Fragilité du statut légal des territoires autochtones au Sarawak

Au Sarawak, le régime colonial mis en place en 1842 par le britannique James Brooke ne semblait pas avoir pour ambition et d’ailleurs ne disposait pas des moyens suffisants pour mettre en oeuvre une politique de transformation sociale des autochtones et les faire adhérer à l’économie de marché. Il s’en est donc tenu à un développement des activités commerciales permettant de couvrir les frais de fonctionnement de l’administration de l’État. Le régime des rajah Brooke reconnu un domaine coutumier réservé aux autochtones ( les Native Customary Rights ‐ NCR), système fondé sur , d’une part, l’institutionnalisation de l’appartenance ethnique et, d’autre part, une codification des lois traditionnelles et informelles dayak : l’ adat.

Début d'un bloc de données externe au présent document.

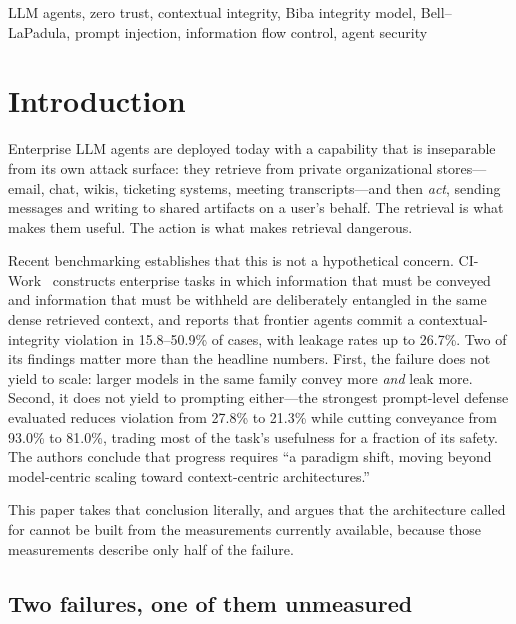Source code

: \documentclass[conference,compsoc]{IEEEtran}
\begin{document}
\begin{IEEEkeywords}
LLM agents, zero trust, contextual integrity, Biba integrity model,
Bell--LaPadula, prompt injection, information flow control, agent security
\end{IEEEkeywords}

\section{Introduction}
\label{sec:intro}

Enterprise LLM agents are deployed today with a capability that is inseparable
from its own attack surface: they retrieve from private organizational
stores---email, chat, wikis, ticketing systems, meeting transcripts---and then
\emph{act}, sending messages and writing to shared artifacts on a user's
behalf. The retrieval is what makes them useful. The action is what makes
retrieval dangerous.

Recent benchmarking establishes that this is not a hypothetical concern.
CI-Work~\cite{ciwork2026} constructs enterprise tasks in which information that
must be conveyed and information that must be withheld are deliberately
entangled in the same dense retrieved context, and reports that frontier agents
commit a contextual-integrity violation in 15.8--50.9\% of cases, with leakage
rates up to 26.7\%. Two of its findings matter more than the headline numbers.
First, the failure does not yield to scale: larger models in the same family
convey more \emph{and} leak more. Second, it does not yield to prompting
either---the strongest prompt-level defense evaluated reduces violation from
27.8\% to 21.3\% while cutting conveyance from 93.0\% to 81.0\%, trading most
of the task's usefulness for a fraction of its safety. The authors conclude
that progress requires ``a paradigm shift, moving beyond model-centric scaling
toward context-centric architectures.''

This paper takes that conclusion literally, and argues that the architecture
called for cannot be built from the measurements currently available, because
those measurements describe only half of the failure.

\subsection{Two failures, one of them unmeasured}
\end{document}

L’adat est un corpus de lois traditionnelles informelles et de codes de conduite, qui bien avant l’arrivée des européens, régissait les droits de propriété et la vie en société chez les populations autochtones de Bornéo. Aujourd’hui encore, l’adat, représente en territoire autochtone, un ensemble de lois ethniques généralement bien observées et fonctionnant, donc, en parallèle au système législatif de l’État d’inspiration européenne.

Long house sur le fleuve Rejang, Patrick Kulesza

En 1958, les principes et règles de conduite de l’adat ont été intégré au Land code (Code foncier), document maître des réglementations agraires au Sarawak.

Jusqu’à aujourd’hui, chaque territoire coutumier dayak est doté d’une importante autonomie dans la gestion de ses ressources environnementales.

En parallèle, des populations majoritairement d’origine chinoises, dont l’installation était favorisés par le régime des Brooke, mettaient en place, par le développement de la culture du poivre ou par activités minières , des territoires non – autochtones intégrés d’emblée au reste de l’économie capitaliste moderne.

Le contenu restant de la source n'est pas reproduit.